Last night I went to the cinema to see Pearl Jam “Let’s Play Two: Live at Wrigley Field“. I went in expecting to see a live Pearl Jam concert. I came out with so much more.

The film weaves together the stories of the baseball team Chicago Cubs, Pearl Jam as a band, the personal story of lead singer Eddie Vedder’s relationship with the Cubs, and individual stories of both Cubs fans and Pearl Jam fans. The way it is knitted together is intricate, using old and new footage of Cubs games, plus Eddie Vedder and the band in the 90s, juxtaposed with the live concerts that took place in 2016. The director, Danny Clinch, and the team who worked on this totally nailed the story arc.

Chicago Cubs 2016 World Series

Photo via Time.com

I did not know (or care) anything about the Chicago Cubs before I saw this film, but, as with all great storytelling, it makes you care. It shows the Cubs progress from a club that has not won anything for over a century, through the qualifying stages (not sure what they call it) and into the world series. And, despite the apparent complexity, it follows a classic five act structure:

  • The opening sets us up with the history of the club and Eddie’s personal relationship with it. He used to go to the games as a child. (Act 1)
  • The club make some bold changes and start winning games more than they have for a (very) long time in its history. (Act 2)
  • The stakes are high and things get tough but the Cubs manage to get into the World Series. (It made me laugh that it’s called the World Series, there are no non US teams). (Act 3)
  • The first games of the Word Series go badly and the Cubs find themselves 3:1 down (I’m not sure what this means in baseball terms but it’s bad, and pretty much no teams come back from it). Things look bleak. All is resting on the next game. They need to win or go home. (Act 4)
  • They win (of course) and go on to win the next games and the World Series for the first time in over a hundred years. (Act 5)

Each act is enhanced by the skilful additions of the history of the band, showing some of their early gigs in Chicago, and adding in personal and moving stories of their fans relationship with the band. And of course, the soundtrack is killer.

The theme of this movie is very much about what it means to be, and have, fans; to belong to something bigger than ourselves.

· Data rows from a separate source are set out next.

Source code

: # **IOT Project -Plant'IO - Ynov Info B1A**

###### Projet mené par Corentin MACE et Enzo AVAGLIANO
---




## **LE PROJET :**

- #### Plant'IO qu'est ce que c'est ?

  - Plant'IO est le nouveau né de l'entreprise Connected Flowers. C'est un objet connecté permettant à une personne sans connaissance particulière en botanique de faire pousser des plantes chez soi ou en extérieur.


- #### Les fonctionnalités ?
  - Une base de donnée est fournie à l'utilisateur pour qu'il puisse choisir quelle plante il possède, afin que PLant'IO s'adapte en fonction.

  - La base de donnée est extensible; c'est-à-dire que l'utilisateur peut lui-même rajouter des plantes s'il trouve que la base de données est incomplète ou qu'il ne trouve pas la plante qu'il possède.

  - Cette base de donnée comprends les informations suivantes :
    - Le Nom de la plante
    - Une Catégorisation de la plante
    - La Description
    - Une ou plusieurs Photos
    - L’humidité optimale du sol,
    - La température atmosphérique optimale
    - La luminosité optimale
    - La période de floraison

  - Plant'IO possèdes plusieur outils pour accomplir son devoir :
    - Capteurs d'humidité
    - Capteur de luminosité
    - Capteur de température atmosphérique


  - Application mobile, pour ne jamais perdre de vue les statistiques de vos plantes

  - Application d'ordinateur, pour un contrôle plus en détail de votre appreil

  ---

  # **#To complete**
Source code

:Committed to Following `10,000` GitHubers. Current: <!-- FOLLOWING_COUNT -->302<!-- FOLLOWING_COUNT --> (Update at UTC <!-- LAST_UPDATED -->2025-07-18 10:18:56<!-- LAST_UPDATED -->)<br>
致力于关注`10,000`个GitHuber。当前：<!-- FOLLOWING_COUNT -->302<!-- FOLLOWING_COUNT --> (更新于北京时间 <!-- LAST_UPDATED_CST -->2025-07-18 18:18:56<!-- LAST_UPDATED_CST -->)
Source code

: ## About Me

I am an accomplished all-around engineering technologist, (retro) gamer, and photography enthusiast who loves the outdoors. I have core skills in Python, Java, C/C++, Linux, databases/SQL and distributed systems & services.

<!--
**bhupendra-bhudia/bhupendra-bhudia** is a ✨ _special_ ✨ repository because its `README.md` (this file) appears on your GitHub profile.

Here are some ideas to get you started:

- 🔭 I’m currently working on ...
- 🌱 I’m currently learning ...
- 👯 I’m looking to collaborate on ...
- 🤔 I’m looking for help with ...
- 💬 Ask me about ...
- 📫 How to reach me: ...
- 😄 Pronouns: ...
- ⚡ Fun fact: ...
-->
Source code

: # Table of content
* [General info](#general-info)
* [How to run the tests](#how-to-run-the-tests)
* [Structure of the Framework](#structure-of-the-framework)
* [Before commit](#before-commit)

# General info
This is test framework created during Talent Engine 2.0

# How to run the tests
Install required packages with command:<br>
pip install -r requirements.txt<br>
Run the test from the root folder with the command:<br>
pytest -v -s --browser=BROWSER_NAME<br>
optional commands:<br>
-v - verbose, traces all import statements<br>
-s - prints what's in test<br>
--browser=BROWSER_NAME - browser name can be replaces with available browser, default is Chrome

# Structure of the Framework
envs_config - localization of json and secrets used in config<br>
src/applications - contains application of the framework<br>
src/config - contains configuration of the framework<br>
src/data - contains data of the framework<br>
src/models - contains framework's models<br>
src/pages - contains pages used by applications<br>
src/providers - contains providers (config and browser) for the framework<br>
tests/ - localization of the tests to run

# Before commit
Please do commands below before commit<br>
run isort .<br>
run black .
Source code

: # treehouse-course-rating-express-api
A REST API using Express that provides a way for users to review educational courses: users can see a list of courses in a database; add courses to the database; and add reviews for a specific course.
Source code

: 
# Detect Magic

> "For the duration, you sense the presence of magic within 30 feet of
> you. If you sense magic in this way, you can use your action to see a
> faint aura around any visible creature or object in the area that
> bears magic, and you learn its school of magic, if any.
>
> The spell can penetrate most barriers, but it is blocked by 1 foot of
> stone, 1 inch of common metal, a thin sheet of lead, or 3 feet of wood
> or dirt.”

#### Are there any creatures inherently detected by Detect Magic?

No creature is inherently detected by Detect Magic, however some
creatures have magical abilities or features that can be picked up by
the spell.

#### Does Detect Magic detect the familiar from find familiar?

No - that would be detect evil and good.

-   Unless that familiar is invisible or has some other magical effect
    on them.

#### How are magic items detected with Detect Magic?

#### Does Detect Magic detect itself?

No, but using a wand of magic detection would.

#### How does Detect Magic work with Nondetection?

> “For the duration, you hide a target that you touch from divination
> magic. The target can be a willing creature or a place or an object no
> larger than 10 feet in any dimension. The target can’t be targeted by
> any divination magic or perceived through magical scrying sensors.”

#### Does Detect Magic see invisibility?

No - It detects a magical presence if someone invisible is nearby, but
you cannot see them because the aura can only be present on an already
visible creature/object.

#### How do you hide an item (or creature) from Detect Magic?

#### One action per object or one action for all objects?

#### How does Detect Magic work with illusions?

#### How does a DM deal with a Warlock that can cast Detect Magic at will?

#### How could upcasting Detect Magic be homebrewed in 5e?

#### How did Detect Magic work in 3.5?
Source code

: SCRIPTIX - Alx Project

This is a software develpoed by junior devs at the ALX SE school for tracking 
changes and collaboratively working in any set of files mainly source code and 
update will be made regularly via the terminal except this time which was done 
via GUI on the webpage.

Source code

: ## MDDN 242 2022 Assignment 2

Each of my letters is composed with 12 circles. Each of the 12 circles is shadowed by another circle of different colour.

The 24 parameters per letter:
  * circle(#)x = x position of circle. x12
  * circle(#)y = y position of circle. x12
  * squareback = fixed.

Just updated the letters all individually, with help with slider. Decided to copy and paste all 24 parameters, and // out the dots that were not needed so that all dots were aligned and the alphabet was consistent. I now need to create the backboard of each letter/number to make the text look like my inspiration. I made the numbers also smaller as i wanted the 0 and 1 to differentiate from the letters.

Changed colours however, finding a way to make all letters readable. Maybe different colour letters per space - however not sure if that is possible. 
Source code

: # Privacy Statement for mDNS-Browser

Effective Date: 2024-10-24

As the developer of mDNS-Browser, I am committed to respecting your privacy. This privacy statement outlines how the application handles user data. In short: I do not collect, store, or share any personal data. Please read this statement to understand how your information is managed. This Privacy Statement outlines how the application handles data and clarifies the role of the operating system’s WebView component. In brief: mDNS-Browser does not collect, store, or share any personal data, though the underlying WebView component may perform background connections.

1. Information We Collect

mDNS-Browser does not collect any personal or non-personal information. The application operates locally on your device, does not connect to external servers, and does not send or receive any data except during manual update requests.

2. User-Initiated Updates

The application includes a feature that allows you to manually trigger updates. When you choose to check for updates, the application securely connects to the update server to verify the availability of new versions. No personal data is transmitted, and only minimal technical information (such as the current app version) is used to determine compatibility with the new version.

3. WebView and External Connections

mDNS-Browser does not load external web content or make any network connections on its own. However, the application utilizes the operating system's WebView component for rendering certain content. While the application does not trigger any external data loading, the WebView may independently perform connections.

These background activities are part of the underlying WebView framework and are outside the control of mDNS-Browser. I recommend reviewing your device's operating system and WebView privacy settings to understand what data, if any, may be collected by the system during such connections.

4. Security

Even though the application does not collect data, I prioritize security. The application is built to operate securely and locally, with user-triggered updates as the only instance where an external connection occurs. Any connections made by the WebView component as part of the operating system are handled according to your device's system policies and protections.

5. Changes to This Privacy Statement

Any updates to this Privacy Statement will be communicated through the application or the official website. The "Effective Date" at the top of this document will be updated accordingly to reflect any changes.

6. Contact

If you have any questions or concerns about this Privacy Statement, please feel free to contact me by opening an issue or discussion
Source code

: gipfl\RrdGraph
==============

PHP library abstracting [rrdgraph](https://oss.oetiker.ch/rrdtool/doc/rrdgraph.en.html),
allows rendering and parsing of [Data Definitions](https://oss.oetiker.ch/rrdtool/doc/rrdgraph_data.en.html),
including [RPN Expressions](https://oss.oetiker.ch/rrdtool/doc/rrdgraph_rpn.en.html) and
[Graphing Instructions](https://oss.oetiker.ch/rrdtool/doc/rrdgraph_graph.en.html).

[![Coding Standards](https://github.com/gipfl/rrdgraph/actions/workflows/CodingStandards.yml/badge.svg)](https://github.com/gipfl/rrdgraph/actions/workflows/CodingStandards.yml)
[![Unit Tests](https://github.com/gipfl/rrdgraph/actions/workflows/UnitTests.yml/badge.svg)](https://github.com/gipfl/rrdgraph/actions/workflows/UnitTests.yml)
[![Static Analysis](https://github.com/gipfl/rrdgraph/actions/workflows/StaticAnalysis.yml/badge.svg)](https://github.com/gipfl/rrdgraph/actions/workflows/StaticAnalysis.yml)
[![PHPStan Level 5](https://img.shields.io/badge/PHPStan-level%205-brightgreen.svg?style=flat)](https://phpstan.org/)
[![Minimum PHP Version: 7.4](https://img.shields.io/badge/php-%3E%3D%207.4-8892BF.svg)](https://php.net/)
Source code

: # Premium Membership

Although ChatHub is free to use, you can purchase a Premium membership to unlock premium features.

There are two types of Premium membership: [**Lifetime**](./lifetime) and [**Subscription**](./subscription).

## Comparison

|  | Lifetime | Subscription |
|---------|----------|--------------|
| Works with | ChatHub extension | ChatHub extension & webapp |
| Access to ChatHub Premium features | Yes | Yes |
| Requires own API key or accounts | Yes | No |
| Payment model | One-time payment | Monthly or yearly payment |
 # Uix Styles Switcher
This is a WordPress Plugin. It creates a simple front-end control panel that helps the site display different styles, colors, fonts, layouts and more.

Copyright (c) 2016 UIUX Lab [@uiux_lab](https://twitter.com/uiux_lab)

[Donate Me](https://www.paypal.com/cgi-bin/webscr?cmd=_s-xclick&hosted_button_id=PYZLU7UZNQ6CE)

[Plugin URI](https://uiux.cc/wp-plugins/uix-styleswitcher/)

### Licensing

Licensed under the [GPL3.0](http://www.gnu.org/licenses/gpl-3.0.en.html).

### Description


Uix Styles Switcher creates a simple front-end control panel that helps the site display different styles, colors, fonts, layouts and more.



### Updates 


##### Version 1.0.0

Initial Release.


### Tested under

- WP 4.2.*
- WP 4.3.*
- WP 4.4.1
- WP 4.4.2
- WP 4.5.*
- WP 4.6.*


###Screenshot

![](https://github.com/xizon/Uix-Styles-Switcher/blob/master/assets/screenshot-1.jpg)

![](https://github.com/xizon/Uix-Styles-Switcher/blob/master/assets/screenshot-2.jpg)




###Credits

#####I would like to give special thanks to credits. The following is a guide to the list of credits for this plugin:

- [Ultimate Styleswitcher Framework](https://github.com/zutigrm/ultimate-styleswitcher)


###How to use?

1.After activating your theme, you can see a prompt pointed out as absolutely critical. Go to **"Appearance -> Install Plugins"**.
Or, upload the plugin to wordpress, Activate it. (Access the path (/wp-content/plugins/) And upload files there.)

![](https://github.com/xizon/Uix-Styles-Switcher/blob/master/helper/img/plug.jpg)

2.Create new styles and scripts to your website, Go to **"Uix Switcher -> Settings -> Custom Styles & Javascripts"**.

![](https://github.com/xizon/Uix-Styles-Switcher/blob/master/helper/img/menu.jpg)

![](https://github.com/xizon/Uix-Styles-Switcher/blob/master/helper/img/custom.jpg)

It explores what it means to be devoted.

The Cubs fans are not denigrated in the way sports fans very often are, but explained and uplifted. Clinch is also careful to point out that the people in the band are also very much fans themselves. It shows this most explicitly through Eddie Vedder’s obvious devotion to his home town team, but also through Jeff Ament’s more private honouring of those bass players who came before and inspired him. He has their names inscribed along the neck of his guitar.

The connection between fans and spiritual devotion is obvious in the movie, and must be deliberate. The band’s relationship with their fans is depicted as that of priest with congregation (repeated imagery of Eddie Vedder, arms outstretched, is intense and powerful). My husband (who doesn’t always notice these things) commented as we left, that Vedder is a very spiritual man.

image via The San Diego Union Tribune

Throughout, the music is emotional and spiritual. The band are clearly performing a service. Guitarist Mike McCready is moved to tears on stage, and the ground, Wrigley Field, is referred to as “sacred”. A space where people come together, week after week, their hearts full of hope even though they know the odds are not in their favour. And honestly, it really did feel that powerfully spiritual, both during the footage of the shows and of the baseball games. It made me want to go there. To pilgrimage myself. It made me want to act – in the way that all good storytelling does. It changes you. It changes how you see the world, it changes your relationship with the world.

If you haven’t seen it yet I’d totally recommend it. Even if you aren’t fan of the band or of baseball (and there are those who argue that the Cubs victory was not as against the odds and well-deserved as it seemed here) but that does not detract from this lesson in bringing together characters, setting and plot. If you’re a fan of great storytelling you will love it.